SANKOU

西部戦線異状なしのSANKOUのネタバレレビュー・内容・結末

西部戦線異状なし(1930年製作の映画)
4.8

このレビューはネタバレを含みます

戦うことは美徳だと扇動され、祖国のために戦う英雄を夢見て戦争に志願した多くの若者たち。
戦争がいかに無情なものか、そして人の心を壊すものかを痛烈に描いた作品だった。
郵便配達員だった男が軍曹に任命された途端に、態度が豹変し権力を振りかざす姿はあまりにも滑稽。
しかしこんな小心者が戦場では大威張りでのさばっていたりしたのだろう。
戦場を知らずに意気揚々と軍服に身をつつみ、訓練に励んだ学生たちが、実際の戦場を前にして恐怖に侵されていく様はとてもリアルに感じられた。
彼らは何のために戦争をしているのかも分かっていない。
ただ祖国のために戦うことが名誉なことだと刷り込まれて戦場に来てしまった。
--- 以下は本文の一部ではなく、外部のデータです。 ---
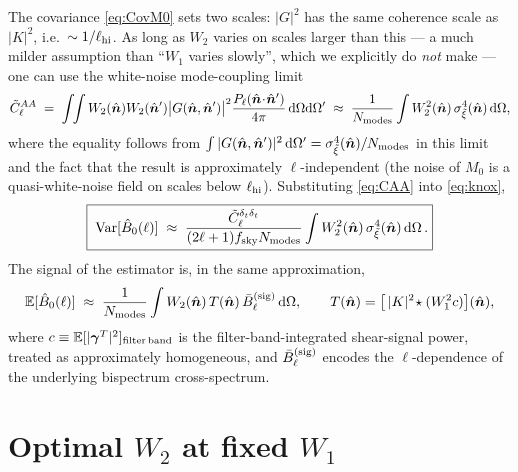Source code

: \documentclass[11pt]{article}
\newcommand{\shear}{\boldsymbol{\gamma}}
\newcommand{\nv}{\hat{\boldsymbol{n}}}
\newcommand{\dom}{\mathrm{d}\Omega}
\newcommand{\E}{\mathbb{E}}
\newcommand{\Var}{\mathrm{Var}}
\newcommand{\deltat}{\delta_t}
\newcommand{\Nmodes}{N_{\rm modes}}
\newcommand{\Wone}{W_1}
\newcommand{\Wtwo}{W_2}
\begin{document}
The covariance \cref{eq:CovM0} sets two scales: $|G|^2$ has the same
coherence scale as $|K|^2$, i.e.\ $\sim 1/\ell_{\rm hi}$. As long as $\Wtwo$
varies on scales larger than this --- a much milder assumption than
``$\Wone$ varies slowly'', which we explicitly do \emph{not} make --- one can
use the white-noise mode-coupling limit
\begin{equation}
\tilde C^{AA}_\ell
\;=\;\int\!\!\int W_2(\nv)W_2(\nv')\bigl|G(\nv,\nv')\bigr|^2
\frac{P_\ell(\nv\!\cdot\!\nv')}{4\pi}\,\dom\dom'
\;\approx\;\frac{1}{\Nmodes}\int \Wtwo^2(\nv)\,\sigma^4_{\tilde\xi}(\nv)\,\dom,
\label{eq:CAA}
\end{equation}
where the equality follows from $\int|G(\nv,\nv')|^2\,\dom'
=\sigma^4_{\tilde\xi}(\nv)/\Nmodes$ in this limit and the fact that the
result is approximately $\ell$-independent (the noise of $M_0$ is a
quasi-white-noise field on scales below $\ell_{\rm hi}$). Substituting
\cref{eq:CAA} into \cref{eq:knox},
\begin{equation}
\boxed{\;
\Var[\hat B_0(\ell)]
\;\approx\;
\frac{\tilde C^{\deltat\deltat}_\ell}{(2\ell+1)f_{\rm sky}\Nmodes}
\int \Wtwo^2(\nv)\,\sigma^4_{\tilde\xi}(\nv)\,\dom\,.}
\label{eq:Var_master}
\end{equation}
The signal of the estimator is, in the same approximation,
\begin{equation}
\E[\hat B_0(\ell)]
\;\approx\;\frac{1}{\Nmodes}\int \Wtwo(\nv)\,T(\nv)\,\bar B_\ell^{(\rm sig)}\,\dom,
\qquad
T(\nv)=\bigl[\,|K|^2\!\star(\Wone^2 c)\bigr](\nv),
\label{eq:signal_master}
\end{equation}
where $c\equiv\E[|\shear^T|^2]_{\rm filter\,band}$ is the
filter-band-integrated shear-signal power, treated as approximately
homogeneous, and $\bar B_\ell^{(\rm sig)}$ encodes the $\ell$-dependence of
the underlying bispectrum cross-spectrum.

\section{Optimal $\Wtwo$ at fixed $\Wone$}
\end{document}
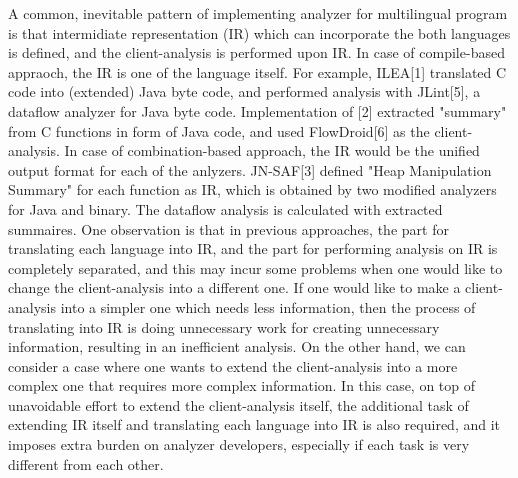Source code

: A common, inevitable pattern of implementing analyzer for multilingual program
is that intermidiate representation (IR) which can incorporate the both
languages is defined, and the client-analysis is performed upon IR. In case of
compile-based appraoch, the IR is one of the language itself. For example, ILEA[1]
translated C code into (extended) Java byte code, and performed analysis with
JLint[5], a dataflow analyzer for Java byte code. Implementation of [2] extracted
"summary" from C functions in form of Java code, and used FlowDroid[6] as the
client-analysis. In case of combination-based approach, the IR would be the unified
output format for each of the anlyzers. JN-SAF[3] defined "Heap Manipulation Summary"
for each function as IR, which is obtained by two modified analyzers for Java
and binary. The dataflow analysis is calculated with extracted summaires.  One
observation is that in previous approaches, the part for translating each
language into IR, and the part for performing analysis on IR is completely
separated, and this may incur some problems when one would like to change the
client-analysis into a different one. If one would like to make a
client-analysis into a simpler one which needs less information, then the
process of translating into IR is doing unnecessary work for creating
unnecessary information, resulting in an inefficient analysis. On the other
hand, we can consider a case where one wants to extend the client-analysis into
a more complex one that requires more complex information. In this case, on top
of unavoidable effort to extend the client-analysis itself, the additional task
of extending IR itself and translating each language into IR is also required,
and it imposes extra burden on analyzer developers, especially if each task is
very different from each other.

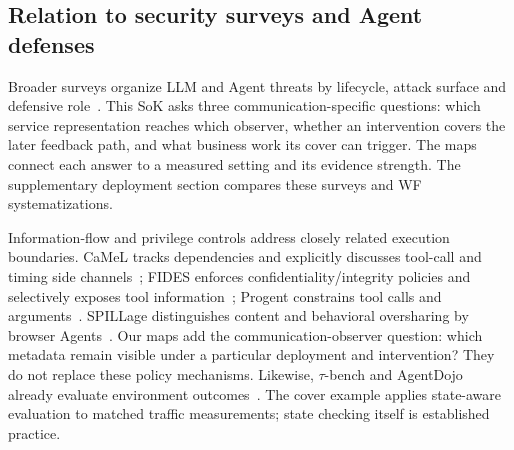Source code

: \subsection{Relation to security surveys and Agent defenses}
Broader surveys organize LLM and Agent threats by lifecycle, attack surface and defensive role~\cite{yao2024survey,shahriar2025survey,ferrag2025survey}. This SoK asks three communication-specific questions: which service representation reaches which observer, whether an intervention covers the later feedback path, and what business work its cover can trigger. The maps connect each answer to a measured setting and its evidence strength. The supplementary deployment section compares these surveys and WF systematizations.

Information-flow and privilege controls address closely related execution boundaries. CaMeL tracks dependencies and explicitly discusses tool-call and timing side channels~\cite{debenedetti2025camel}; FIDES enforces confidentiality/integrity policies and selectively exposes tool information~\cite{costa2025fides}; Progent constrains tool calls and arguments~\cite{shi2025progent}. SPILLage distinguishes content and behavioral oversharing by browser Agents~\cite{roh2026spillage}. Our maps add the communication-observer question: which metadata remain visible under a particular deployment and intervention? They do not replace these policy mechanisms. Likewise, $\tau$-bench and AgentDojo already evaluate environment outcomes~\cite{yao2024taubench,debenedetti2024agentdojo}. The cover example applies state-aware evaluation to matched traffic measurements; state checking itself is established practice.
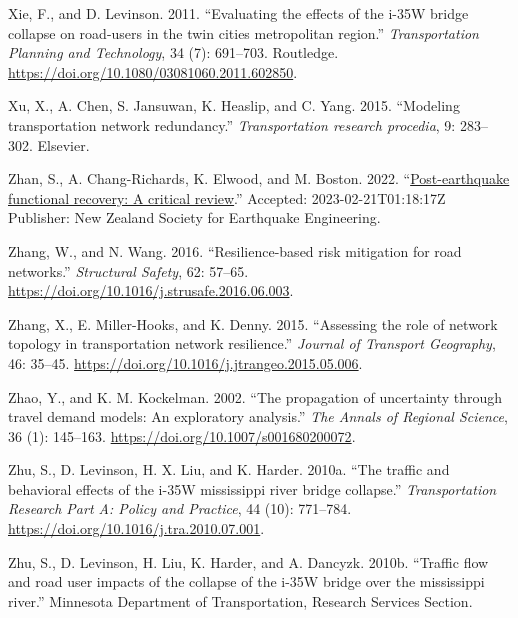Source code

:\documentclass[]{ascelike-new}
\newlength{\cslhangindent}
\newenvironment{CSLReferences}[2] %
 {\begin{list}{}{%
  \setlength{\itemindent}{0pt}
  \setlength{\leftmargin}{0pt}
  \setlength{\parsep}{0pt}
  \ifodd #1
   \setlength{\leftmargin}{\cslhangindent}
   \setlength{\itemindent}{-1\cslhangindent}
  \fi
  \setlength{\itemsep}{#2\baselineskip}}}
 {\end{list}}
\begin{document}
\begin{CSLReferences}{1}{0}
Xie, F., and D. Levinson. 2011. {``Evaluating the effects of the i-35W
bridge collapse on road-users in the twin cities metropolitan region.''}
\emph{Transportation Planning and Technology}, 34 (7): 691--703.
Routledge. \url{https://doi.org/10.1080/03081060.2011.602850}.

Xu, X., A. Chen, S. Jansuwan, K. Heaslip, and C. Yang. 2015. {``Modeling
transportation network redundancy.''} \emph{Transportation research
procedia}, 9: 283--302. Elsevier.

Zhan, S., A. Chang-Richards, K. Elwood, and M. Boston. 2022.
{``\href{https://repo.nzsee.org.nz/xmlui/handle/nzsee/2507}{Post-earthquake
functional recovery: A critical review}.''} Accepted:
2023-02-21T01:18:17Z Publisher: New Zealand Society for Earthquake
Engineering.

Zhang, W., and N. Wang. 2016. {``Resilience-based risk mitigation for
road networks.''} \emph{Structural Safety}, 62: 57--65.
\url{https://doi.org/10.1016/j.strusafe.2016.06.003}.

Zhang, X., E. Miller-Hooks, and K. Denny. 2015. {``Assessing the role of
network topology in transportation network resilience.''} \emph{Journal
of Transport Geography}, 46: 35--45.
\url{https://doi.org/10.1016/j.jtrangeo.2015.05.006}.

Zhao, Y., and K. M. Kockelman. 2002. {``The propagation of uncertainty
through travel demand models: An exploratory analysis.''} \emph{The
Annals of Regional Science}, 36 (1): 145--163.
\url{https://doi.org/10.1007/s001680200072}.

Zhu, S., D. Levinson, H. X. Liu, and K. Harder. 2010a. {``The traffic
and behavioral effects of the i-35W mississippi river bridge
collapse.''} \emph{Transportation Research Part A: Policy and Practice},
44 (10): 771--784. \url{https://doi.org/10.1016/j.tra.2010.07.001}.

Zhu, S., D. Levinson, H. Liu, K. Harder, and A. Dancyzk. 2010b.
{``Traffic flow and road user impacts of the collapse of the i-35W
bridge over the mississippi river.''} Minnesota Department of
Transportation, Research Services Section.

\end{CSLReferences}
\end{document}
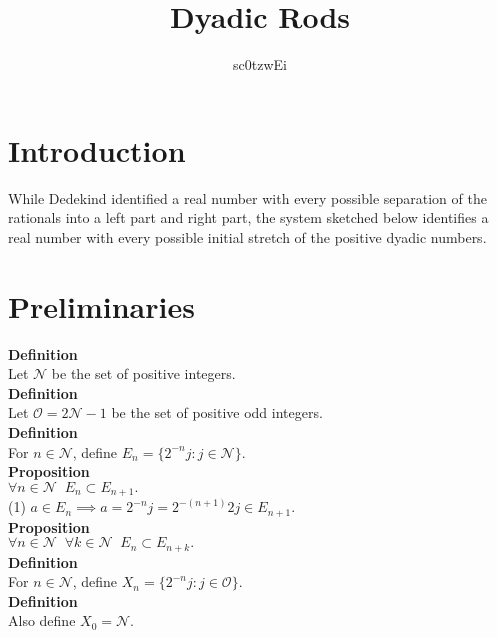 \documentclass{article}
\title{\textbf{Dyadic Rods}}
\author{sc0tzwEi }
\newcommand{\odds}{ \mathscr{O}}
\newcommand{\disjoints}{ X}
\newcommand{\nondisjoints}{E}
\newcommand{\naturals}{ \mathscr{N}}
\newcommand{\elt}{a}
\newcommand{\odds}{ \mathscr{O}}
\begin{document}
\maketitle

\section{Introduction}
While Dedekind identified a real number with every possible separation of the rationals into a left part and right part, the system sketched below identifies a real number with every possible initial stretch of the positive dyadic numbers. \\

\section{Preliminaries}


\textbf{Definition}\\
Let $\naturals $ be the set of positive integers.\\

\textbf{Definition}\\
Let $\odds = 2\naturals - 1 $ be the set of positive odd integers.\\

\textbf{Definition}\\
For $n \in \naturals$, define  $\nondisjoints_n = \{ 2^{-n}j : j \in \naturals \}$. \\

\textbf{Proposition}\\
$\forall n \in \naturals \;\; \nondisjoints_n \subset \nondisjoints_{n+1}.$\\

(1) $\elt \in \nondisjoints_n \implies \elt = 2^{-n}j = 2^{-(n+1)}2j \in \nondisjoints_{n+1}$.\\

\textbf{Proposition}\\
$\forall n \in \naturals \;\; \forall k \in \naturals \;\; \nondisjoints_n \subset \nondisjoints_{n+k}.$\\

\textbf{Definition}\\
For  $n \in \naturals$, define $\disjoints_n = \{2^{-n} j : j \in \odds \}$.\\

\textbf{Definition}\\
Also define $\disjoints_0 = \naturals$.\\
\end{document}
その代償はとても大きかった。
塹壕の中で爆撃に耐えるだけの日々。一度戦闘が始まれば生きて帰れるかは全く分からない。
ポールが爆撃を避けて掘った穴の中で、思わずフランス兵を刺し殺してしまうシーンは印象的だった。
例え国同士が始めた戦争で敵兵と殺し合うことになったとしても、個人的な恨みがあるわけではない。敵にも家族があり、そして人生があった。
半ば狂乱状態になって負傷したフランス兵を介護しようとしたかと思えば、早く死んでくれと罵倒するポールの姿が痛ましい。
戦場で死線をくぐり抜ければ確かに精神的に強くなることもあると思う。
しかしそれは日常とは乖離したたくましさだ。
ポールが休暇で故郷の町に帰ってみると、相変わらず学校の教授は学生たちを扇動し続けている。
ポールが戦場のリアルを語っても学生からは臆病者と罵られてしまう。
金持ちの老人たちは地図を広げて好き勝手に戦争についての議論を戦わせている。
誰もが戦場で行われていることを想像しようともしていない。
どれだけの大義名分を振りかざしても、戦場で行われているのは醜い殺し合いだ。
最後までこの映画で描かれるのは不毛な戦場の姿だ。人の命が簡単に失われていく戦場。
塹壕の外で羽を拡げる蝶に触れようとして、敵兵に狙撃されてしまうポールの最期はあまりにも悲惨だ。
この時代にこれだけの臨場感ある戦場の姿を描き、反戦思想を持った映画は他にないと思う。
しかしこの映画が人々にたくさんの教訓を与えたにも関わらず第二次世界大戦は防ぐことが出来なかったのは非常に悲しい現実だ。
壁に張られた女性のポスターに向かって紳士的に振る舞うポールとアルバートの姿など、悲惨さの中にも心が暖まるシーンも多かった。
それだけに観終わった後に残る悲しみの余韻が深かった。